● **Data for this exercise**

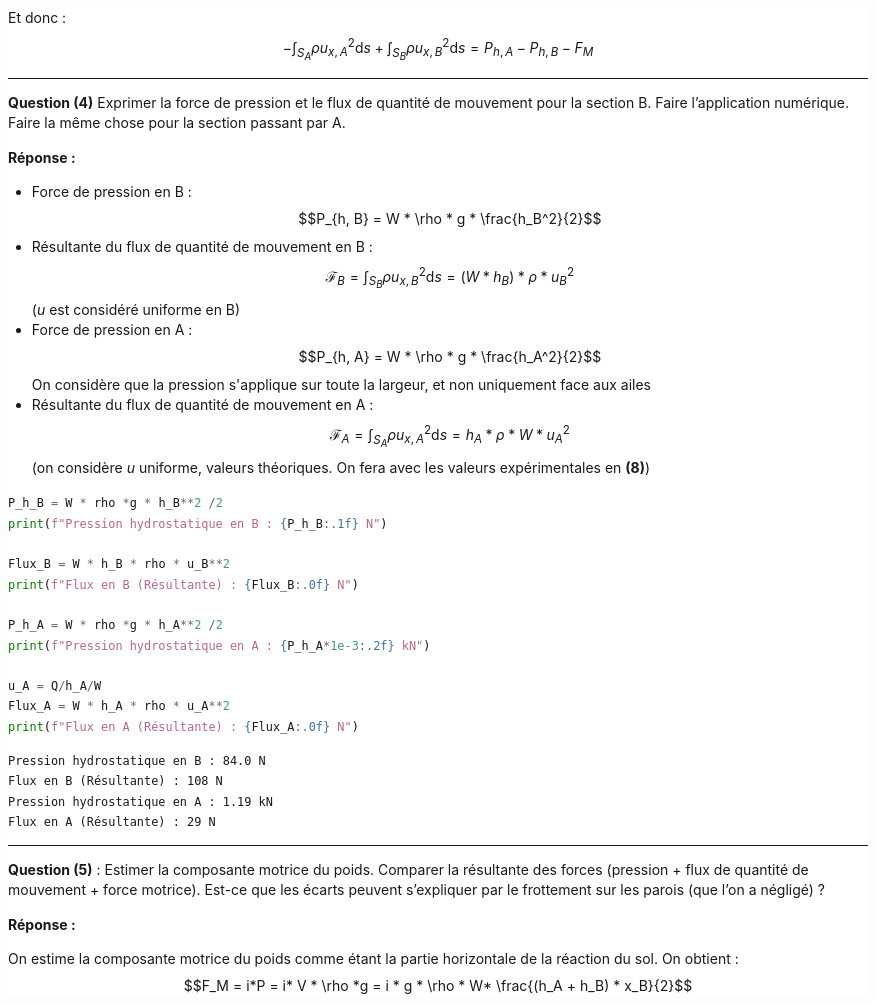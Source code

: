 Et donc :
$$
-\int_{S_A} \rho u_{x,A}^2 \mathrm{d}s + \int_{S_B} \rho u_{x,B}^2 \mathrm{d}s = P_{h, A} - P_{h, B} - F_{M}
$$

***

**Question (4)**  Exprimer la force de pression et le flux de quantité de mouvement
pour la section B. Faire l’application numérique. Faire la même chose
pour la section passant par A.

**Réponse :**

- Force de pression en B : $$P_{h, B} = W * \rho * g * \frac{h_B^2}{2}$$
- Résultante du flux de quantité de mouvement en B : $$\mathscr{F}_B = \int_{S_B} \rho u_{x,B}^2 \mathrm{d}s = \left ( W * h_B \right ) * \rho * u_B^2$$ ($u$ est considéré uniforme en B)
- Force de pression en A : $$P_{h, A} = W * \rho * g * \frac{h_A^2}{2}$$ On considère que la pression s'applique sur toute la largeur, et non uniquement face aux ailes
- Résultante du flux de quantité de mouvement en A :  $$\mathscr{F}_A = \int_{S_A} \rho u_{x,A}^2 \mathrm{d}s = h_A * \rho * W * u_A^2$$ (on considère $u$ uniforme, valeurs théoriques. On fera avec les valeurs expérimentales en **(8)**)


```python
P_h_B = W * rho *g * h_B**2 /2
print(f"Pression hydrostatique en B : {P_h_B:.1f} N")

Flux_B = W * h_B * rho * u_B**2
print(f"Flux en B (Résultante) : {Flux_B:.0f} N")

P_h_A = W * rho *g * h_A**2 /2
print(f"Pression hydrostatique en A : {P_h_A*1e-3:.2f} kN")

u_A = Q/h_A/W
Flux_A = W * h_A * rho * u_A**2
print(f"Flux en A (Résultante) : {Flux_A:.0f} N")
```

    Pression hydrostatique en B : 84.0 N
    Flux en B (Résultante) : 108 N
    Pression hydrostatique en A : 1.19 kN
    Flux en A (Résultante) : 29 N
    

***

**Question (5)** : Estimer la composante motrice du poids. Comparer la résultante
des forces (pression + flux de quantité de mouvement + force motrice).
Est-ce que les écarts peuvent s’expliquer par le frottement sur les parois
(que l’on a négligé) ?

**Réponse :**

On estime la composante motrice du poids comme étant la partie horizontale de la réaction du sol. On obtient : $$F_M = i*P = i* V * \rho *g = i * g * \rho * W* \frac{(h_A + h_B) * x_B}{2}$$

● **What is required**
All lines from the one that has "Comparer la résultante" through the end of the material above should be returned exactly; omit the rest.

● **Reply to the task**
**Question (5)** : Estimer la composante motrice du poids. Comparer la résultante
des forces (pression + flux de quantité de mouvement + force motrice).
Est-ce que les écarts peuvent s’expliquer par le frottement sur les parois
(que l’on a négligé) ?

**Réponse :**

On estime la composante motrice du poids comme étant la partie horizontale de la réaction du sol. On obtient : $$F_M = i*P = i* V * \rho *g = i * g * \rho * W* \frac{(h_A + h_B) * x_B}{2}$$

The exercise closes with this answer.